Lady Susan , written when Jane was eighteen or nineteen, but not published until half a century after her death, demonstrates her considerable maturity and understanding of the world. An immature work when compared to Pride and Prejudice, and even Emma, it is, if one does not judge too harshly, a gem of a novella. That budding wit and satire is there again, now on an adult stage. Here, in her own unique way, Jane laughs (as always) with – and at – her characters as they love and stumble through their lives of balls, salon parties and ennuie.
Written almost entirely as a series of letters between the chief characters, the epistolary form popular in the eighteenth and nineteenth centuries, Lady Susan is remarkable for its portrayal of perfidy and promiscuity within middle class society. It introduces us to the eponymous and euphemistically flirtatious lady (for goodness sake don’t mention adultery or sex!), who is willing to sacrifice her daughter for her own pleasure.
“She is a stupid girl, and has nothing to recommend her.”
Lady Susan is expert at manipulating facts and opinion, as well as men, and for a while seems to be getting her own way. She is cold and calculating, especially in relation to the future of Frederica, her daughter, whom she is determined to marry off into wealth. She plans a match with Sir James Martin, an ‘older’ man, while she goes after Reginald de Courcy, a ‘younger model’, herself.
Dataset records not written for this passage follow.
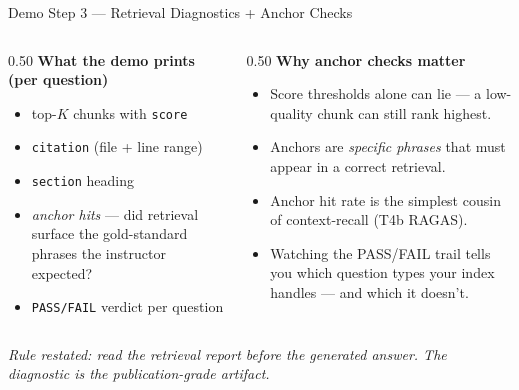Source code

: \begin{frame}{Demo Step 3 --- Retrieval Diagnostics + Anchor Checks}
\begin{columns}[T]
\begin{column}{0.50\textwidth}
\textbf{What the demo prints (per question)}
\begin{itemize}\small
\item top-$K$ chunks with \texttt{score}
\item \texttt{citation} (file + line range)
\item \texttt{section} heading
\item \emph{anchor hits} --- did retrieval surface the gold-standard phrases the instructor expected?
\item \texttt{PASS/FAIL} verdict per question
\end{itemize}
\end{column}
\begin{column}{0.50\textwidth}
\textbf{Why anchor checks matter}
\begin{itemize}\small
\item Score thresholds alone can lie --- a low-quality chunk can still rank highest.
\item Anchors are \emph{specific phrases} that must appear in a correct retrieval.
\item Anchor hit rate is the simplest cousin of context-recall (T4b RAGAS).
\item Watching the PASS/FAIL trail tells you which question types your index handles --- and which it doesn't.
\end{itemize}
\end{column}
\end{columns}

\vspace{0.2cm}
\centering\textit{Rule restated: read the retrieval report \emph{before} the generated answer. The diagnostic is the publication-grade artifact.}
\end{frame}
Lady Susan is not great literature. The epistolary technique eventually stalls, and Austen shows her (literary) immaturity by having to resort to third person narrative for the conclusion. However, in the end the protagonist’s cleverness works against her. And while the final twist is amusing, it is difficult to say whether the ending is a happy or sad one.
Jane Austen’s novels are sometimes a challenge for the modern reader. The language of the eighteenth and early nineteenth centuries is unfamiliar. Often, words she uses have a different meaning to that attached to them today; others, like ‘unexceptionable,’ have gone out of fashion. She euphemises too in the delicate manner of the age. She delights in long speeches which occasionally become detached from the speaker and unless one is reading very slowly and carefully it is easy to lose the thread of the conversation. I think this is especially true of her earlier works. However, perseverance brings its own reward – (and anyway, with Lady Susan, the reader can easily get through it twice in one or two sittings).
As a commentary on English upper middle class manners and foibles, Austen’s work is ever the equal of any social history of the period.